Assignment:
All of the data below must be reproduced word for word, but without its images.

Records drawn from a dataset:
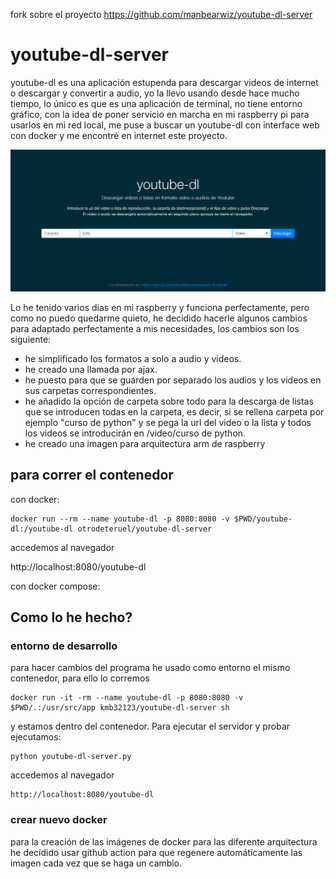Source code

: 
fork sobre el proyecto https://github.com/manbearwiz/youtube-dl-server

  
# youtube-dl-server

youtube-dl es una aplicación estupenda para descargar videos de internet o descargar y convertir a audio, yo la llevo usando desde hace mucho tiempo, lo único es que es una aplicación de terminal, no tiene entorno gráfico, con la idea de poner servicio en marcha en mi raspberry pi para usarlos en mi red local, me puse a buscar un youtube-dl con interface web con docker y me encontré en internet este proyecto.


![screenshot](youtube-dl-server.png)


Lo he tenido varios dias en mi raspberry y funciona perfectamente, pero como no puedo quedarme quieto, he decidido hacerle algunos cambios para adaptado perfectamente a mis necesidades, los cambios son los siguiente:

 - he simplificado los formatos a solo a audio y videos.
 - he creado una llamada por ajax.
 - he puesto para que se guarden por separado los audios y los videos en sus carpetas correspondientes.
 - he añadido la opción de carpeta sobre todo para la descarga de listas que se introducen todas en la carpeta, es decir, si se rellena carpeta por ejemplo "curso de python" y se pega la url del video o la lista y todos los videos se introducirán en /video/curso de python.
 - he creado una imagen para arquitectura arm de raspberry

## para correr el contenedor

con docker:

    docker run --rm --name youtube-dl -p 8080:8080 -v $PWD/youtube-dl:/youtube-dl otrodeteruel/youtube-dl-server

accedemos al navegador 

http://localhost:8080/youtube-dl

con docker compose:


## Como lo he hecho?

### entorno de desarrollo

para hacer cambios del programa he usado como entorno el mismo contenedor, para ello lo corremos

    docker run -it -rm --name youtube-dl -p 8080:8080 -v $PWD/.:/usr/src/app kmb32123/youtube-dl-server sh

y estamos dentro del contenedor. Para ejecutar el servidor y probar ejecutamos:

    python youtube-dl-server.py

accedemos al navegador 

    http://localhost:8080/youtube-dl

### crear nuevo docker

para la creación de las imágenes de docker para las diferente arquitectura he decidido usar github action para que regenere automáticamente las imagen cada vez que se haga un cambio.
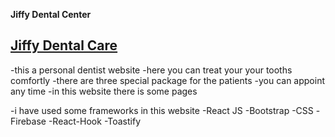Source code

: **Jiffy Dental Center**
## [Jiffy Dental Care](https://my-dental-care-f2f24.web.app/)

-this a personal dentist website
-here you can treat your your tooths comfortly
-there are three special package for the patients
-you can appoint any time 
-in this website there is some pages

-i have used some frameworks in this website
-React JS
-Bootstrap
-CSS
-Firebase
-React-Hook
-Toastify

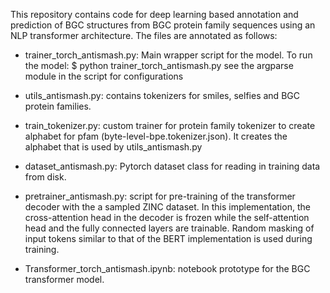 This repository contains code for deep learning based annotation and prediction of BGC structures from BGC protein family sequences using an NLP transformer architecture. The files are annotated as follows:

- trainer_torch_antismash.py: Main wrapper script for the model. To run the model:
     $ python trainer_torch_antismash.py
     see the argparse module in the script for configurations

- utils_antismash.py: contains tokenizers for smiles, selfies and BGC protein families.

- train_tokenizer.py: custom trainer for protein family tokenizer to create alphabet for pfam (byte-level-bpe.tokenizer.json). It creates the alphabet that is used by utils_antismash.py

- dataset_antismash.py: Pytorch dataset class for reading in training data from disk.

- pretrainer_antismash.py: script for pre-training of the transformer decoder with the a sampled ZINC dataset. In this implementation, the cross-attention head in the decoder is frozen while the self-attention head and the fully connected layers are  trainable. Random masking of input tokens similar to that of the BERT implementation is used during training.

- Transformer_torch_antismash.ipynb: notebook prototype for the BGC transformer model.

Exercise answer:
Source code

: 
fork sobre el proyecto https://github.com/manbearwiz/youtube-dl-server

  
# youtube-dl-server

youtube-dl es una aplicación estupenda para descargar videos de internet o descargar y convertir a audio, yo la llevo usando desde hace mucho tiempo, lo único es que es una aplicación de terminal, no tiene entorno gráfico, con la idea de poner servicio en marcha en mi raspberry pi para usarlos en mi red local, me puse a buscar un youtube-dl con interface web con docker y me encontré en internet este proyecto.


![screenshot](youtube-dl-server.png)


Lo he tenido varios dias en mi raspberry y funciona perfectamente, pero como no puedo quedarme quieto, he decidido hacerle algunos cambios para adaptado perfectamente a mis necesidades, los cambios son los siguiente:

 - he simplificado los formatos a solo a audio y videos.
 - he creado una llamada por ajax.
 - he puesto para que se guarden por separado los audios y los videos en sus carpetas correspondientes.
 - he añadido la opción de carpeta sobre todo para la descarga de listas que se introducen todas en la carpeta, es decir, si se rellena carpeta por ejemplo "curso de python" y se pega la url del video o la lista y todos los videos se introducirán en /video/curso de python.
 - he creado una imagen para arquitectura arm de raspberry

## para correr el contenedor

con docker:

    docker run --rm --name youtube-dl -p 8080:8080 -v $PWD/youtube-dl:/youtube-dl otrodeteruel/youtube-dl-server

accedemos al navegador 

http://localhost:8080/youtube-dl

con docker compose:


## Como lo he hecho?

### entorno de desarrollo

para hacer cambios del programa he usado como entorno el mismo contenedor, para ello lo corremos

    docker run -it -rm --name youtube-dl -p 8080:8080 -v $PWD/.:/usr/src/app kmb32123/youtube-dl-server sh

y estamos dentro del contenedor. Para ejecutar el servidor y probar ejecutamos:

    python youtube-dl-server.py

accedemos al navegador 

    http://localhost:8080/youtube-dl

### crear nuevo docker

para la creación de las imágenes de docker para las diferente arquitectura he decidido usar github action para que regenere automáticamente las imagen cada vez que se haga un cambio.
Source code

: **Jiffy Dental Center**
## [Jiffy Dental Care](https://my-dental-care-f2f24.web.app/)

-this a personal dentist website
-here you can treat your your tooths comfortly
-there are three special package for the patients
-you can appoint any time 
-in this website there is some pages

-i have used some frameworks in this website
-React JS
-Bootstrap
-CSS
-Firebase
-React-Hook
-Toastify

 This repository contains code for deep learning based annotation and prediction of BGC structures from BGC protein family sequences using an NLP transformer architecture. The files are annotated as follows:

- trainer_torch_antismash.py: Main wrapper script for the model. To run the model:
     $ python trainer_torch_antismash.py
     see the argparse module in the script for configurations

- utils_antismash.py: contains tokenizers for smiles, selfies and BGC protein families.

- train_tokenizer.py: custom trainer for protein family tokenizer to create alphabet for pfam (byte-level-bpe.tokenizer.json). It creates the alphabet that is used by utils_antismash.py

- dataset_antismash.py: Pytorch dataset class for reading in training data from disk.

- pretrainer_antismash.py: script for pre-training of the transformer decoder with the a sampled ZINC dataset. In this implementation, the cross-attention head in the decoder is frozen while the self-attention head and the fully connected layers are  trainable. Random masking of input tokens similar to that of the BERT implementation is used during training.

- Transformer_torch_antismash.ipynb: notebook prototype for the BGC transformer model.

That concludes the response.